Scenario-Based Recommendations
Daily conversation, simple Q&A → GPT-5.5 Instant (¥5.10/¥20.40) or DeepSeek V4 Flash (¥0.95/¥1.90). Great value, fast response.
Complex reasoning, academic analysis → Claude Opus 4.7 (¥34/¥170) or GPT-5.5 (¥34/¥204). Expensive but the best quality.
Coding, code generation → DeepSeek V4 Pro (¥2.96/¥5.92) or MiMo-V2.5 Pro (¥3/¥6). Near-flagship coding ability at 1/10 the price.
Agents, high-frequency calls → DeepSeek V4 Flash (¥0.95/¥1.90) or Step 3.5 Flash (¥0.20/¥0.61). Prices so low they're negligible.
Long document processing (100K+ tokens) → DeepSeek V4 Pro / MiMo-V2.5 Pro (both support 1M context at ¥3/¥6).
Local deployment, data privacy → Ollama + Llama 4 Scout or Qwen3.5 open-source. One-time hardware cost, then free forever.
Notable Trends
Chinese models have a significant price advantage. For comparable output quality, domestic providers typically charge 1/5 to 1/10 of OpenAI/Anthropic. This is driven by lower inference infrastructure costs and fiercer price competition.

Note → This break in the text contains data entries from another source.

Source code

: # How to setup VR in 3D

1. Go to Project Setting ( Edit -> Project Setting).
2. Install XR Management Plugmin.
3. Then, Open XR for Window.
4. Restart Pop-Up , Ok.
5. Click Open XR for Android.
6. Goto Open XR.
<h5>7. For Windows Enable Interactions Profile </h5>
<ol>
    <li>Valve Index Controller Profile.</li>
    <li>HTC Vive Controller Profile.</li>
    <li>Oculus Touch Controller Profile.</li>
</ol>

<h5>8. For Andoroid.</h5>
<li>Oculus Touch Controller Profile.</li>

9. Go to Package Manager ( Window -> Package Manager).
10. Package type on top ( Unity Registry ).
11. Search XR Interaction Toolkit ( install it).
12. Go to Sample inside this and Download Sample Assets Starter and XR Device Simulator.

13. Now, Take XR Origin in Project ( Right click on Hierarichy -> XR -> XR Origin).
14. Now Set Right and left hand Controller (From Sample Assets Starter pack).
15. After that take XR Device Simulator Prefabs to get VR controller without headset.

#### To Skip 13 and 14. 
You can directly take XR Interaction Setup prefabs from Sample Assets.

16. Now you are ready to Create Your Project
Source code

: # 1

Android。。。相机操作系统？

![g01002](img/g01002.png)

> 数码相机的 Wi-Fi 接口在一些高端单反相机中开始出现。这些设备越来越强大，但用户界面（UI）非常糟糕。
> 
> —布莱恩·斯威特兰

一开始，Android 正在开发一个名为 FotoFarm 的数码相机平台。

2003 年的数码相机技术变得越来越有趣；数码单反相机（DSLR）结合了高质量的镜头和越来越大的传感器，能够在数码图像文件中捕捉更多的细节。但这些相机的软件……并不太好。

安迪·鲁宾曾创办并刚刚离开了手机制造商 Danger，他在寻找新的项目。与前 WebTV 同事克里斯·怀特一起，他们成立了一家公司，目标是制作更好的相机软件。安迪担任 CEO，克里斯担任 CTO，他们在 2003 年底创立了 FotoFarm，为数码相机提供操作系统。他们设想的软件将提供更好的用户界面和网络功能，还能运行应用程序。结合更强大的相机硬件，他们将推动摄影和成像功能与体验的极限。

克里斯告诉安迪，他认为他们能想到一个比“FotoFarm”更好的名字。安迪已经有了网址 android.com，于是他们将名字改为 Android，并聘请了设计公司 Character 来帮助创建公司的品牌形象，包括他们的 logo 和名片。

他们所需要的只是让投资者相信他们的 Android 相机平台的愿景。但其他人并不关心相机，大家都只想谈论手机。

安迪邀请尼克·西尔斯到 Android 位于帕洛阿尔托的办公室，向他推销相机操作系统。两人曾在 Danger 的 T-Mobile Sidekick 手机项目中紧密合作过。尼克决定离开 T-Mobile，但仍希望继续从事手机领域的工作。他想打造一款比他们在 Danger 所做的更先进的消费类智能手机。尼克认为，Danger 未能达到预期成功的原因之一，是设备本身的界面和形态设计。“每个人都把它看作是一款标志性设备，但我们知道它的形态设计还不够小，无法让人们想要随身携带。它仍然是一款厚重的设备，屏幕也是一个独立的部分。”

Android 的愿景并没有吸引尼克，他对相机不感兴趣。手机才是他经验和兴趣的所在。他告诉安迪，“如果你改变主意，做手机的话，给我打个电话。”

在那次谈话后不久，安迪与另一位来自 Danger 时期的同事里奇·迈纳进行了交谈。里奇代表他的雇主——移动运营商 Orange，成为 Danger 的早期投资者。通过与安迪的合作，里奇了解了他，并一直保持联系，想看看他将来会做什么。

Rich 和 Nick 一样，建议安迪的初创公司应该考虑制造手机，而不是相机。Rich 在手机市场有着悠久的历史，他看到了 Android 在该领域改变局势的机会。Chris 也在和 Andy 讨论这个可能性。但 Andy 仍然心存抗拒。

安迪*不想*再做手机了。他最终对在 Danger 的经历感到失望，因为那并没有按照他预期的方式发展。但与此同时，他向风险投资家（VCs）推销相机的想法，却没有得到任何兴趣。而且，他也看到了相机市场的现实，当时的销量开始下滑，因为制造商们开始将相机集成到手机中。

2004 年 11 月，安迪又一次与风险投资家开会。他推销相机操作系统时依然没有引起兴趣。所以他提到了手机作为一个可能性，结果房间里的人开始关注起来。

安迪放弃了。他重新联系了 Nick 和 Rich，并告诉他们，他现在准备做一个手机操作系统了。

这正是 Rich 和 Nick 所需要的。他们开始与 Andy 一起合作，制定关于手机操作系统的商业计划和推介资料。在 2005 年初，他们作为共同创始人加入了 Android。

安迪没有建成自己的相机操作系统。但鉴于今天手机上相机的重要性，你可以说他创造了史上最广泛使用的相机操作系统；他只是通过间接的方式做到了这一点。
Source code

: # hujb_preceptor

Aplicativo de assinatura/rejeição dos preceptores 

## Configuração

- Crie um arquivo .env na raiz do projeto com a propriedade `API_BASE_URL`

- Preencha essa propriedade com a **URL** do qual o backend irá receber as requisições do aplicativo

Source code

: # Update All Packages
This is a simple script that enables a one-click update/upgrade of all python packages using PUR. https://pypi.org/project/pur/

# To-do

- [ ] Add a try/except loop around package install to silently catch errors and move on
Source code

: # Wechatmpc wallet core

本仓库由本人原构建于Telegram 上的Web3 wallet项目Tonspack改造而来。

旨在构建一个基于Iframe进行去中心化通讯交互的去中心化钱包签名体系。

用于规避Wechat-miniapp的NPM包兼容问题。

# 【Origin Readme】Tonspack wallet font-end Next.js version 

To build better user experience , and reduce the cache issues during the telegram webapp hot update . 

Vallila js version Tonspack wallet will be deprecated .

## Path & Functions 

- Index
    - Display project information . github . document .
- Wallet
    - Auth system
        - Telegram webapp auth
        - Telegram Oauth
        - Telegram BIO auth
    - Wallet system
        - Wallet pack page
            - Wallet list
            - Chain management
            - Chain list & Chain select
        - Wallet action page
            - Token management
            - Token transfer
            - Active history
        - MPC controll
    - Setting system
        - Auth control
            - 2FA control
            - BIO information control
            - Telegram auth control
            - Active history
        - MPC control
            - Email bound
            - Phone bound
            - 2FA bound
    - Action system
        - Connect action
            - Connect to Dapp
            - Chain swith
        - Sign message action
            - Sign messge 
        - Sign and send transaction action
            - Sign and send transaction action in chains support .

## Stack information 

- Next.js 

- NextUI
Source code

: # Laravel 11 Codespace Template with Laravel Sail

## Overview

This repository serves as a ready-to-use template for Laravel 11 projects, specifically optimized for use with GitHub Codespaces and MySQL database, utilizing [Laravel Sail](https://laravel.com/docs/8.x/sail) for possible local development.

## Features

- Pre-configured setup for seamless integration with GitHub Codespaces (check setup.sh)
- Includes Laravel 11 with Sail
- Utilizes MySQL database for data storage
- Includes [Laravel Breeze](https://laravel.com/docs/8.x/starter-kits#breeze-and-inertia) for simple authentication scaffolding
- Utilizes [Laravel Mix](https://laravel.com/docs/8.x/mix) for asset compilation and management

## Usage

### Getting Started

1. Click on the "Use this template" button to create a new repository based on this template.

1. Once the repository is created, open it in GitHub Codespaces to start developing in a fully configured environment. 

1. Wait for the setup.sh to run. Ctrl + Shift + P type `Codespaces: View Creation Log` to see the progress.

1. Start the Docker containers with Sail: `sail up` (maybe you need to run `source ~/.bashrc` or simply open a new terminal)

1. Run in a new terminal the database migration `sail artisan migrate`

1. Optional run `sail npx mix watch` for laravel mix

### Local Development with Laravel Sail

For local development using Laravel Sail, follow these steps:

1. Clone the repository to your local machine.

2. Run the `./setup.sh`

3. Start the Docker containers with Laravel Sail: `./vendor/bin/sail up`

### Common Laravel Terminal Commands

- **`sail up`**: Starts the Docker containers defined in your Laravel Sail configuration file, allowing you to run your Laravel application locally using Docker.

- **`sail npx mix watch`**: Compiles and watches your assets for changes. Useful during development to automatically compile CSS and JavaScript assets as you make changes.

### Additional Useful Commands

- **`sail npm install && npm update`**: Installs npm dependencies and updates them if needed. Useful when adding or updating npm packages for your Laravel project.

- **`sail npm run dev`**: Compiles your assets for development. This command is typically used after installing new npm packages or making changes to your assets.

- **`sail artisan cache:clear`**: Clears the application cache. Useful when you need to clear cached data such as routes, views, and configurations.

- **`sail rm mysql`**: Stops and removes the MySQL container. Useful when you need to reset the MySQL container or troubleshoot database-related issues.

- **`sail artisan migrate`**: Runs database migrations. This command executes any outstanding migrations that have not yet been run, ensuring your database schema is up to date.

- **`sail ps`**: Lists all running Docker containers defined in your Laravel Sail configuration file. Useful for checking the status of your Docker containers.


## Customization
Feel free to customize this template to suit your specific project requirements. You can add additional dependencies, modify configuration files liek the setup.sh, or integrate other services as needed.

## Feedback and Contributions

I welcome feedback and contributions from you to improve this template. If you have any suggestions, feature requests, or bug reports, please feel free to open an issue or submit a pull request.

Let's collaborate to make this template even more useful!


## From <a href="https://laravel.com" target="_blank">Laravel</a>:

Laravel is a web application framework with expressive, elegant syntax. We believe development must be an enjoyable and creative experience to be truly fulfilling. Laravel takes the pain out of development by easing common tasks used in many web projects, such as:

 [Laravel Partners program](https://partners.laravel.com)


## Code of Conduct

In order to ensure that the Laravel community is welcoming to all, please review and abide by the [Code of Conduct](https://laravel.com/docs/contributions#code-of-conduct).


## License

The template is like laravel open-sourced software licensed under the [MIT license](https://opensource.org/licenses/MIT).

Cache-hit pricing is worth paying attention to. MiMo-V2.5 Pro cache hits cost just ¥0.025/M, and DeepSeek offers similar cache discounts. If your application has many repeated queries, smart caching can reduce costs by another order of magnitude.
Million-token context has become standard. In 2024, only a few models supported 128K+. By 2026, most mainstream models support 1M or more. Context length is no longer a bottleneck in model selection.